**TASK DIRECTIONS**
When a line in the entries below contains the word "EDCA", copy that line.

**SUPPLIED DATA**
== == ==

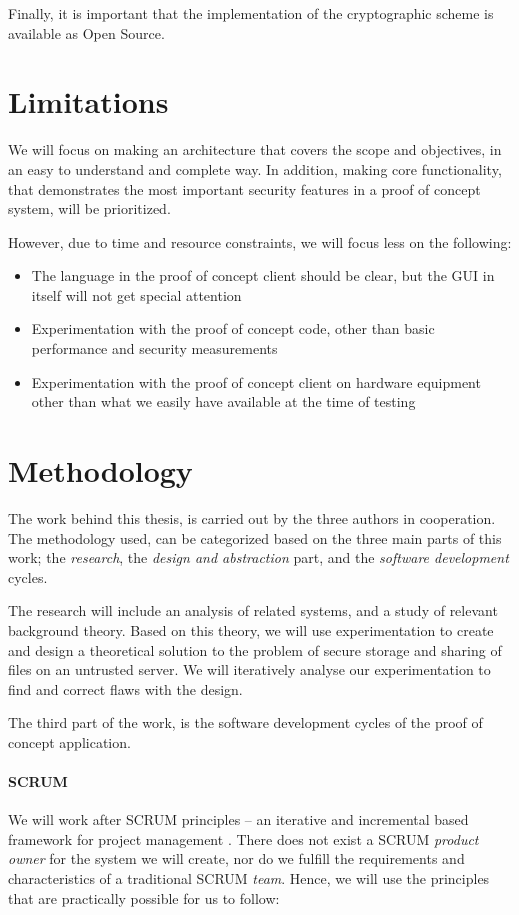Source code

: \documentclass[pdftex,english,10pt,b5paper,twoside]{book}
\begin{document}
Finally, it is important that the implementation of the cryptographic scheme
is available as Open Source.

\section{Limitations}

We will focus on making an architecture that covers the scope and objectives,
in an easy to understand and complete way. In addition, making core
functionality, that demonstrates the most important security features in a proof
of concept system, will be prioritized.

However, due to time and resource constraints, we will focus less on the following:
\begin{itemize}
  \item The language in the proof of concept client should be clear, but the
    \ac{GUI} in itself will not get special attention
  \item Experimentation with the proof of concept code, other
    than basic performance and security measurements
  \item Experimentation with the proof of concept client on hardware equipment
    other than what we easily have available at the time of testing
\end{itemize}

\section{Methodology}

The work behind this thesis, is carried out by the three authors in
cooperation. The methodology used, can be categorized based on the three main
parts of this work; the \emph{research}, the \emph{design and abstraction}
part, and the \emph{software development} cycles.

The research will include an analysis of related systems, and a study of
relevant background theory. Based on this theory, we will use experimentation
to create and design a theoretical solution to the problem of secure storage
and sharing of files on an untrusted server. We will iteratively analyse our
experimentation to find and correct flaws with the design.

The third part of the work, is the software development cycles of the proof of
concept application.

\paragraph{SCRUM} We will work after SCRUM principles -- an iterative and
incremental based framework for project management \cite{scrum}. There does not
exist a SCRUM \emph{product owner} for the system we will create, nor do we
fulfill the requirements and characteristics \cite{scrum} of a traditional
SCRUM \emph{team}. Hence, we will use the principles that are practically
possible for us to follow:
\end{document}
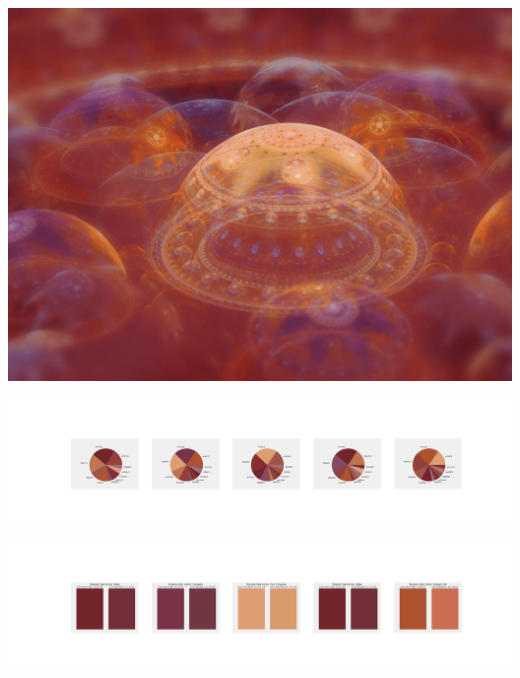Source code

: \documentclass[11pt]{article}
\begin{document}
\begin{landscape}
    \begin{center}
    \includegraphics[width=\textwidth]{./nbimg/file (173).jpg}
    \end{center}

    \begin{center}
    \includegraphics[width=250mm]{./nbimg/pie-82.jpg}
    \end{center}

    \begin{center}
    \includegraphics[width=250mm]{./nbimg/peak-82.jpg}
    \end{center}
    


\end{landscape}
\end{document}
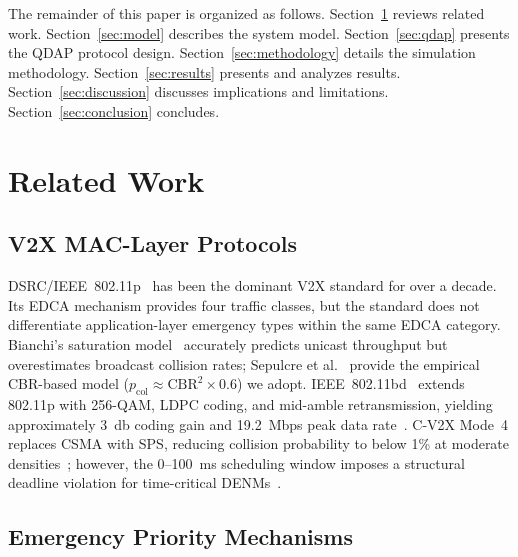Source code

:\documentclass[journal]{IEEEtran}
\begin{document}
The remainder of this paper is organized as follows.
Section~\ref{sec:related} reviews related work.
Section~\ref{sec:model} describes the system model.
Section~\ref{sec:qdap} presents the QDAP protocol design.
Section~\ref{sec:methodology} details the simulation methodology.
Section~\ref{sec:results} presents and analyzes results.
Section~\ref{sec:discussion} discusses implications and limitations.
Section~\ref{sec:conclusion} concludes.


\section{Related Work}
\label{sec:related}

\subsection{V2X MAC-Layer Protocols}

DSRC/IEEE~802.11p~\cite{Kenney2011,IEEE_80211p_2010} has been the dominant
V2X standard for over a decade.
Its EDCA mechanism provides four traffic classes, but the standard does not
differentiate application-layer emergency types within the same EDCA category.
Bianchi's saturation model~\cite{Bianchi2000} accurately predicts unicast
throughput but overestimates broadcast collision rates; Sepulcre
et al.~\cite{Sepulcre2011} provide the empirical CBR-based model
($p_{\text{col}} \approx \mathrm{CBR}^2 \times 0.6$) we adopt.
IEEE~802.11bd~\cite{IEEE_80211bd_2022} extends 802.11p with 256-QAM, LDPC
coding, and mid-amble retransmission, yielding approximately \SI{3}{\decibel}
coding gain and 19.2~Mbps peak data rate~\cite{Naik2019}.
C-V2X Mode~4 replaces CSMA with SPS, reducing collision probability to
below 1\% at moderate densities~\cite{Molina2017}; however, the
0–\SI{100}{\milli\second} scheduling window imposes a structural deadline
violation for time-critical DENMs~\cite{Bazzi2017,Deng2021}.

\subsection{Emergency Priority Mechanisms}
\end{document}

== == ==

**ANSWER BOX**
Its EDCA mechanism provides four traffic classes, but the standard does not
differentiate application-layer emergency types within the same EDCA category.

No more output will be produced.